After the first assault on Dec. 3, Edson was released back to Riverview, where she punched the mental health worker in an unprovoked attack on Dec. 11. Edson was sent to the Kennebec County jail to await prosecution for violating conditions of her bail.
Maeghan Maloney, Kennebec County district attorney, said the safety of staff at Riverview should also be a priority.
“The assaults at Riverview are terrifying to the people who work there, and for the other patients who live there,” Maloney said, describing the hospital as a “college dormitory” setting where free-roaming patients so inclined can find ways to assault staff members.
Gauvin said Maine does not have the proper facilities for mental patients who present dangers to staff members. Other states have facilities that have more security than a hospital but are not prisons.
“We don’t have a place that’s a blend of a correctional setting and a hospital setting to handle these patients,” he said.
Mehnert, the NAMI chapter president, said the group will propose to the Legislature that Riverview open a small facility — probably about 6 to 10 beds — operated by medical professionals as a place for the most troublesome patients.
But she said she’s had conversations with Harper, the Riverview superintendent, that lead her to believe he will advocate for such patients to be housed in a newly established mental health unit at the Maine State Prison in Warren. Mehnert said she’s vehemently opposed to such as move because it’s putting those who are found “not criminally responsible” into prison and may be illegal.
She said Harper has a financial motive to move hard-to-manage patients out of Riverview because it would make it easier for Riverview to regain federal certification. The U.S. Centers for Medicare and Medicaid Services decertified the hospital in 2013, making it ineligible for about $20 million in federal funding, because of deficiencies in patient care.
Riverview has yet to regain its certification, although Harper has instituted reforms that included removing corrections officers from the premises to emphasize the hospital setting. He has also reduced Riverview’s use of seclusion, which was much higher than the national average in recent years.
An attempt to place such patients in the prison was removed from proposed legislation in 2013, after objections by NAMI and others.
Mehnert said the prison’s mental health unit is better suited to stabilize patients, and is not best for long-term treatment of the mentally ill.
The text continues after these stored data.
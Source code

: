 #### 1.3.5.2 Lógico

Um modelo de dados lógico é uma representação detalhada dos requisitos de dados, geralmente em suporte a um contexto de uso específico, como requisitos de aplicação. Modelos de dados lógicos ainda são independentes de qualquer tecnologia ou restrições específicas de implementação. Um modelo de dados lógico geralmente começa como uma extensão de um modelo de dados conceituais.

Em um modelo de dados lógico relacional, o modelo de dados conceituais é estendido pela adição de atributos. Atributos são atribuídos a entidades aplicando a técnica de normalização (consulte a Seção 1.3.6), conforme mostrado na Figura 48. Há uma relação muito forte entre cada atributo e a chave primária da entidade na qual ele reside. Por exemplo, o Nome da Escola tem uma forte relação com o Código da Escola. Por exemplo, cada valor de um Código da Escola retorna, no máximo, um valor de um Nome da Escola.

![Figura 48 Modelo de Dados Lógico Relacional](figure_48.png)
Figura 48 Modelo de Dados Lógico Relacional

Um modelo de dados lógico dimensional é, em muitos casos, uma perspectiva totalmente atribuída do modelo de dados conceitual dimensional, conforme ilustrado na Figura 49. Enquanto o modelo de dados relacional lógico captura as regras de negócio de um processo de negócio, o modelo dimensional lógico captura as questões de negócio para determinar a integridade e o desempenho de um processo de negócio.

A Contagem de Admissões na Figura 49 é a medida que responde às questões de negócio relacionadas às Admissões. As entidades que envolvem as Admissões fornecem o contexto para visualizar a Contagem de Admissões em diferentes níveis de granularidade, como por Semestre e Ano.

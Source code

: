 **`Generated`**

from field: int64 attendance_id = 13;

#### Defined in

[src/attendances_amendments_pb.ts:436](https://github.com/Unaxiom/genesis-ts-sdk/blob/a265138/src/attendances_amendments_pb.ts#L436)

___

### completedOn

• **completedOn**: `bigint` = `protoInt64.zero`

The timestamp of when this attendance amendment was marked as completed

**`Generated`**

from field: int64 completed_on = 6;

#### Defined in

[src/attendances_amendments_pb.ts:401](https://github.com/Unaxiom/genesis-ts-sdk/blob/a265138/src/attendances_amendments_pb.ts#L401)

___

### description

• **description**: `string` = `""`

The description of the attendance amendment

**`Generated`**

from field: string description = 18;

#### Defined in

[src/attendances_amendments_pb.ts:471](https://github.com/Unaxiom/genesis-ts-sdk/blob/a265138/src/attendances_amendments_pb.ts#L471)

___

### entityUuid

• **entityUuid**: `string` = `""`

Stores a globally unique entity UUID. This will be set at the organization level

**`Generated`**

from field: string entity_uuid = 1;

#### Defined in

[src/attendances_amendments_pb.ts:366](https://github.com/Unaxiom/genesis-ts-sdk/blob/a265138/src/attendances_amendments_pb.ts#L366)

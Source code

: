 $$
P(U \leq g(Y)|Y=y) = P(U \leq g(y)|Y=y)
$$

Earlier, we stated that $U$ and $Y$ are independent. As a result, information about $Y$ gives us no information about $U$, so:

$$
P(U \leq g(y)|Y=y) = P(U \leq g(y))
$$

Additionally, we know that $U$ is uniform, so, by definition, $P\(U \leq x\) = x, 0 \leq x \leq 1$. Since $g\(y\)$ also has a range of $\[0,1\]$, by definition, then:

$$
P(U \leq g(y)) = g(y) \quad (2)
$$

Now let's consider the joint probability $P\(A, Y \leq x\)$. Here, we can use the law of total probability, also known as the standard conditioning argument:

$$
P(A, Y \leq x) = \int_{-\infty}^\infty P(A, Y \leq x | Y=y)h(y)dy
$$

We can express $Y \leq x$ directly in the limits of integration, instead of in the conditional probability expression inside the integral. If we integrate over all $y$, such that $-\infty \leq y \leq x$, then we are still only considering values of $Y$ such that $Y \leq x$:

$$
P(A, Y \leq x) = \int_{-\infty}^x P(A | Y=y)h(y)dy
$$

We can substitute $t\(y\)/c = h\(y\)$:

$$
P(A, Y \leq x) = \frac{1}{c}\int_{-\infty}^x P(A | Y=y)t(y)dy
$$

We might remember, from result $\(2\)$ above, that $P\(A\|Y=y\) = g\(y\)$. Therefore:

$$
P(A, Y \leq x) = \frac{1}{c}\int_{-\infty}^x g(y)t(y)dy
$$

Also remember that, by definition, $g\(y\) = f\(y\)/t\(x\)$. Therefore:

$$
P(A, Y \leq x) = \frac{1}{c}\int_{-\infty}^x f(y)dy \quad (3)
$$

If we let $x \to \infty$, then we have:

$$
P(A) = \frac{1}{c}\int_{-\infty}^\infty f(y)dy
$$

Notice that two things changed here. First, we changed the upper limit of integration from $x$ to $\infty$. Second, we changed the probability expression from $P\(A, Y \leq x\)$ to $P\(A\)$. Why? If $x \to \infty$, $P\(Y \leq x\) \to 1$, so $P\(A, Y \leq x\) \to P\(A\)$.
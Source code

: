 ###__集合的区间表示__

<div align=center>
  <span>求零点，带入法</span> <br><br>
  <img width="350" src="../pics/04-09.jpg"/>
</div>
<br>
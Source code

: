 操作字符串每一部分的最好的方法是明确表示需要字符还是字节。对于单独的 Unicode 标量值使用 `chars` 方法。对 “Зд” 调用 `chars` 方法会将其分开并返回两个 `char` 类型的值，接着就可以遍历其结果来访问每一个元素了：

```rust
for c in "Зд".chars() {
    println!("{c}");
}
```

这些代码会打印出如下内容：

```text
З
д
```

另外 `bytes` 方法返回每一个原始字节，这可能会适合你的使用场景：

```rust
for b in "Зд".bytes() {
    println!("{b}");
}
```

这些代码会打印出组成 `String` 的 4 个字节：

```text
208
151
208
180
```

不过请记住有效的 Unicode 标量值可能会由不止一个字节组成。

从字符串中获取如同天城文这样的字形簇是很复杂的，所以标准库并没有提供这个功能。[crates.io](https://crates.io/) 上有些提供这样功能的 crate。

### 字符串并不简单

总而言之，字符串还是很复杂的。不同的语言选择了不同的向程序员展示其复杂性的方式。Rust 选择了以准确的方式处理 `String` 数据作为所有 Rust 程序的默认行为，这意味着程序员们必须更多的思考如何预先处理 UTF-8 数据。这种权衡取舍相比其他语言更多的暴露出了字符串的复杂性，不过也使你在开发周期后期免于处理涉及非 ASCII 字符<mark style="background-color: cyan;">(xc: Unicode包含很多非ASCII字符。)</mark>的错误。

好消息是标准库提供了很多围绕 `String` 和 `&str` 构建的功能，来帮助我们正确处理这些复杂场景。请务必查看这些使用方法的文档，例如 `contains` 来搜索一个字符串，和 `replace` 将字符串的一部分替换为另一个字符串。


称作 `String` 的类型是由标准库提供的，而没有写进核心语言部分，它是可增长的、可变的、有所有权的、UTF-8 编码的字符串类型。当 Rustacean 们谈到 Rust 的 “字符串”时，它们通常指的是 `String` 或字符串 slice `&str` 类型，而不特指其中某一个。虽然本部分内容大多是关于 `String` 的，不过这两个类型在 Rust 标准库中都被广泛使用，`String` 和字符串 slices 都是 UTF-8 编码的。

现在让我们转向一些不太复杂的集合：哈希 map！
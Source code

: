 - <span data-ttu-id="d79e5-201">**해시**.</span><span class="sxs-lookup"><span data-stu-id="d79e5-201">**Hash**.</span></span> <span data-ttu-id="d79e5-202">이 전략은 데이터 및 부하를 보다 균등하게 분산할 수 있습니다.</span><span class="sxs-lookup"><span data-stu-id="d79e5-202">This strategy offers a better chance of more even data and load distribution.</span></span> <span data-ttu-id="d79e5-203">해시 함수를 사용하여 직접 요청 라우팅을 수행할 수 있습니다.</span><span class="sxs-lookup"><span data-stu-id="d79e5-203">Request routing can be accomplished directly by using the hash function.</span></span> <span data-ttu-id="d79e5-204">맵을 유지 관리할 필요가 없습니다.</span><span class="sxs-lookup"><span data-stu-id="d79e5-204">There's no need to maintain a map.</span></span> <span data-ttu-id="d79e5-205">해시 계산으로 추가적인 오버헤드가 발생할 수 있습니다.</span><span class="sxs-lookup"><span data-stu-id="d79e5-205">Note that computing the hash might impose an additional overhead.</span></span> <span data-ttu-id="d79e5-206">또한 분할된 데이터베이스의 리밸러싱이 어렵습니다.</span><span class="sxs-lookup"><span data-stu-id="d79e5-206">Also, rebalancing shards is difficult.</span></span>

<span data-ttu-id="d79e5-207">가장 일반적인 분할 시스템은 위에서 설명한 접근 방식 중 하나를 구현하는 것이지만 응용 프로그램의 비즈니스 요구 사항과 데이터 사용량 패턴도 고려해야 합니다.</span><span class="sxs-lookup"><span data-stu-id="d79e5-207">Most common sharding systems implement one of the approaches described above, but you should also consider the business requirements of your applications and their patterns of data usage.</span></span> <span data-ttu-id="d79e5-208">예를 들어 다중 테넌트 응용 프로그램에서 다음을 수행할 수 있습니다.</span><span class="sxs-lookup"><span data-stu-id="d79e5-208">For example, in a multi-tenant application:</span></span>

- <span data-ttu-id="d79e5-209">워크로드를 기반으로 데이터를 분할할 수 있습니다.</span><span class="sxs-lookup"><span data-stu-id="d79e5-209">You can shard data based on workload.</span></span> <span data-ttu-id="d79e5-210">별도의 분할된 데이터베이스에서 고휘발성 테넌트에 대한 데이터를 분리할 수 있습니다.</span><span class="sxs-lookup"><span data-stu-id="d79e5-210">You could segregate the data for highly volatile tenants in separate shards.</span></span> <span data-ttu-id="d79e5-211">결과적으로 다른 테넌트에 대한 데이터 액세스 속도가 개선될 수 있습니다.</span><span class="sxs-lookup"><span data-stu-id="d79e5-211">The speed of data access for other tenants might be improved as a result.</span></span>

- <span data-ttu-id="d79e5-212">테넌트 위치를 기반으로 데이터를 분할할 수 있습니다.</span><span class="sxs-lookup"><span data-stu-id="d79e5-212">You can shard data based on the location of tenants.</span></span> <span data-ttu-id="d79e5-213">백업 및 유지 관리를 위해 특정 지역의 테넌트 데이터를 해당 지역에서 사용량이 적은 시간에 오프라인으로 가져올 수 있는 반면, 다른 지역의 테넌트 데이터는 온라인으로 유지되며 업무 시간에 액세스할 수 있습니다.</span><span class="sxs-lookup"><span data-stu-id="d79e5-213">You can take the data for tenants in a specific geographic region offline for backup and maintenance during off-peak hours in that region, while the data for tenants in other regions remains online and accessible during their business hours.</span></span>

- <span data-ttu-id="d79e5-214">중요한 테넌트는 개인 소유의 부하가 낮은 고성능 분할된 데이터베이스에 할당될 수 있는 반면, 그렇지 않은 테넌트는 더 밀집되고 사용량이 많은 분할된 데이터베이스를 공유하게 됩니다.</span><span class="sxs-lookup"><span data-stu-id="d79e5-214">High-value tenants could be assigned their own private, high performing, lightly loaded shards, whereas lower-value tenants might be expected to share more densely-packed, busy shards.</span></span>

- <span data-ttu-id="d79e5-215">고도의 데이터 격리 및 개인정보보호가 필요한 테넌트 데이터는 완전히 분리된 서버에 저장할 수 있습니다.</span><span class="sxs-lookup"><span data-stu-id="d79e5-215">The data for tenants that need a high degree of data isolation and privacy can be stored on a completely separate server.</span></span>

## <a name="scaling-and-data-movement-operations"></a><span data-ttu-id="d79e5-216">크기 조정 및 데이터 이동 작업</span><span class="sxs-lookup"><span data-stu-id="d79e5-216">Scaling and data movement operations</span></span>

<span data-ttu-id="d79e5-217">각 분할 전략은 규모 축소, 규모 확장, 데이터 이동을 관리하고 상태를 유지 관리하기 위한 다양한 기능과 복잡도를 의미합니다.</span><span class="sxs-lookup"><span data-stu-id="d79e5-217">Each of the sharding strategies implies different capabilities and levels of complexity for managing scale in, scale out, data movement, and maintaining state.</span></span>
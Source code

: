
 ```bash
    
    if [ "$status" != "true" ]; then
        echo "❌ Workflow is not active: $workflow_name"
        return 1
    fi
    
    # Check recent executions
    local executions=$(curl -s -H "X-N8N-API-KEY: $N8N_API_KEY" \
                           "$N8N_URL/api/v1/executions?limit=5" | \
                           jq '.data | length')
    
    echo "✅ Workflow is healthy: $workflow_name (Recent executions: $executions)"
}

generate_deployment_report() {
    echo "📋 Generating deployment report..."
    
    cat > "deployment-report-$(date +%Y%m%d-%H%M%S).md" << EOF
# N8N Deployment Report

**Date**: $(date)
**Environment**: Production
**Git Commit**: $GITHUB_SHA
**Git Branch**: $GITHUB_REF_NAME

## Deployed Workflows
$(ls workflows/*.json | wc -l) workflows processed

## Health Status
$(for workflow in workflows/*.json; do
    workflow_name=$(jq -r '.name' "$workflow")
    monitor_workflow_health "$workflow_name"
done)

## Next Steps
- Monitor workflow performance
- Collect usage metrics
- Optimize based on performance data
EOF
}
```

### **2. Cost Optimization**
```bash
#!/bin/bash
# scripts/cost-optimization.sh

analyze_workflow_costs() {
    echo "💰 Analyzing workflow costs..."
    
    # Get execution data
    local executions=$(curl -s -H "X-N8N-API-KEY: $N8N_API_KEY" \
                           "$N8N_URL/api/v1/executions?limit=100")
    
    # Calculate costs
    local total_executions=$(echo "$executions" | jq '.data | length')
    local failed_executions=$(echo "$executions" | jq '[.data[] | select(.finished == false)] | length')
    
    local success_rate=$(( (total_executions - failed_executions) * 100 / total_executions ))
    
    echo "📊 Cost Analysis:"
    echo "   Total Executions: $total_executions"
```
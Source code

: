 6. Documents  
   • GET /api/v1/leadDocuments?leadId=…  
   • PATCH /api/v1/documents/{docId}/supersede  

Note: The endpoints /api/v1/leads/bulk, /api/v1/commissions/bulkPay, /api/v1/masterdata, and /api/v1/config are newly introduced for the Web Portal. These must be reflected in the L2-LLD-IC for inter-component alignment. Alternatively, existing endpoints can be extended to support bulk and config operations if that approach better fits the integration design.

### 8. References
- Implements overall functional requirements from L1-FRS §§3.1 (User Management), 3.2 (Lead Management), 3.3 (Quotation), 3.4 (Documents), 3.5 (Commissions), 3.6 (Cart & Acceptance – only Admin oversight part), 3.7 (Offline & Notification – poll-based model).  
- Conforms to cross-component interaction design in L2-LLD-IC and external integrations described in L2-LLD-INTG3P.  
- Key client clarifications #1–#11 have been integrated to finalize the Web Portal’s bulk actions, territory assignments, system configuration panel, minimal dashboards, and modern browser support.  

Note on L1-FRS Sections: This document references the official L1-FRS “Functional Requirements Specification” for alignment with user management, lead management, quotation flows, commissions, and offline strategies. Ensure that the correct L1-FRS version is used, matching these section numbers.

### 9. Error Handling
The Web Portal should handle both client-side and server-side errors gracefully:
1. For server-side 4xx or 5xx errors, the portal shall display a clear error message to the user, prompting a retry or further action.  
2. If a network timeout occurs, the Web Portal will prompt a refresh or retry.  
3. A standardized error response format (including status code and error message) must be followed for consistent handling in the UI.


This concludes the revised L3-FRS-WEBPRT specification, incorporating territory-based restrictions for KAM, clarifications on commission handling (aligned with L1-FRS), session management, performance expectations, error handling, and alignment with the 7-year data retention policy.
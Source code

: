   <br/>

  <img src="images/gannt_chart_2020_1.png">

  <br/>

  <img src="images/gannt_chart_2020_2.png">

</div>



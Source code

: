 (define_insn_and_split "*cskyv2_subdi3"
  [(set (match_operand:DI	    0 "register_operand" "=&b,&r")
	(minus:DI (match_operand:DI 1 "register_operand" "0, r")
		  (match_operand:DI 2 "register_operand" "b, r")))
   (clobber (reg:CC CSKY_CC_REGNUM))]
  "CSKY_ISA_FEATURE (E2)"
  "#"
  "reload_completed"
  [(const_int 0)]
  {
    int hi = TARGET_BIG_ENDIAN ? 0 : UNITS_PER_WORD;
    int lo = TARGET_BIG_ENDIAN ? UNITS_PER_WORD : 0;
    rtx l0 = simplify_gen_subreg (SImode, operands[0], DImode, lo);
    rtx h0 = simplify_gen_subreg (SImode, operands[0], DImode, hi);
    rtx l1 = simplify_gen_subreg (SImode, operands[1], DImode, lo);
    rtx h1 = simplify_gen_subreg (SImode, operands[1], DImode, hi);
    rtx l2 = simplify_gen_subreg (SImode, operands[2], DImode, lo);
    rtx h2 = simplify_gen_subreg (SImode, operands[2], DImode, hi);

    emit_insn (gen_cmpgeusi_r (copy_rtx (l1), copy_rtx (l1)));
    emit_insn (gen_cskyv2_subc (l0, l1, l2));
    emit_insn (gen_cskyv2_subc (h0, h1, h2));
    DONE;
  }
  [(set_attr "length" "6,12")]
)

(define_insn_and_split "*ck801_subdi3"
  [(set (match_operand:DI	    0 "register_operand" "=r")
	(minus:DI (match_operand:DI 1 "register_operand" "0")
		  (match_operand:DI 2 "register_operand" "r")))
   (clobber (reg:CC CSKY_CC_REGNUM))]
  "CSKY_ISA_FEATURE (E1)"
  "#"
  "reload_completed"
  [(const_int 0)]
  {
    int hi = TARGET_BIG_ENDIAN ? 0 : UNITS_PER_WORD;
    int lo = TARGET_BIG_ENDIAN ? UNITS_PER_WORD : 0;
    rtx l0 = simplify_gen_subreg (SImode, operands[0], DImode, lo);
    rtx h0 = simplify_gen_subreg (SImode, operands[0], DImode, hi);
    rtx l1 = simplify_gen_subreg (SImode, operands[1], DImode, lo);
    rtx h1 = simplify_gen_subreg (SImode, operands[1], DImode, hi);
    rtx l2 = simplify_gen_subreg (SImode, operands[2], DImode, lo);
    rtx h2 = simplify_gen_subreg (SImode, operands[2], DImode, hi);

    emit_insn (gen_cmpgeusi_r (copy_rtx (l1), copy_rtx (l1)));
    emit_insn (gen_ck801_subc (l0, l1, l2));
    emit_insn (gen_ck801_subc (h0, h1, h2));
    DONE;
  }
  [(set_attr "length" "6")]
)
The unit only houses men, so Edson, if incarcerated, would presumably be in with the general prison population.
Liberty said that would not be the best place for Edson.
“The chronically mentally ill should not be in a correctional facility.We have a moral obligation to take care of them,” Liberty said.
Maloney, the district attorney, said the prison mental health unit could be a stopgap setting for difficult patients until a permanent solution is found.
She said she sometimes has trouble finding proper placements for the mentally ill who are awaiting the disposition of criminal cases, including but not limited to Riverview patients.
“We are going to have to address this in the Legislature,” when lawmakers convene in January, Maloney said.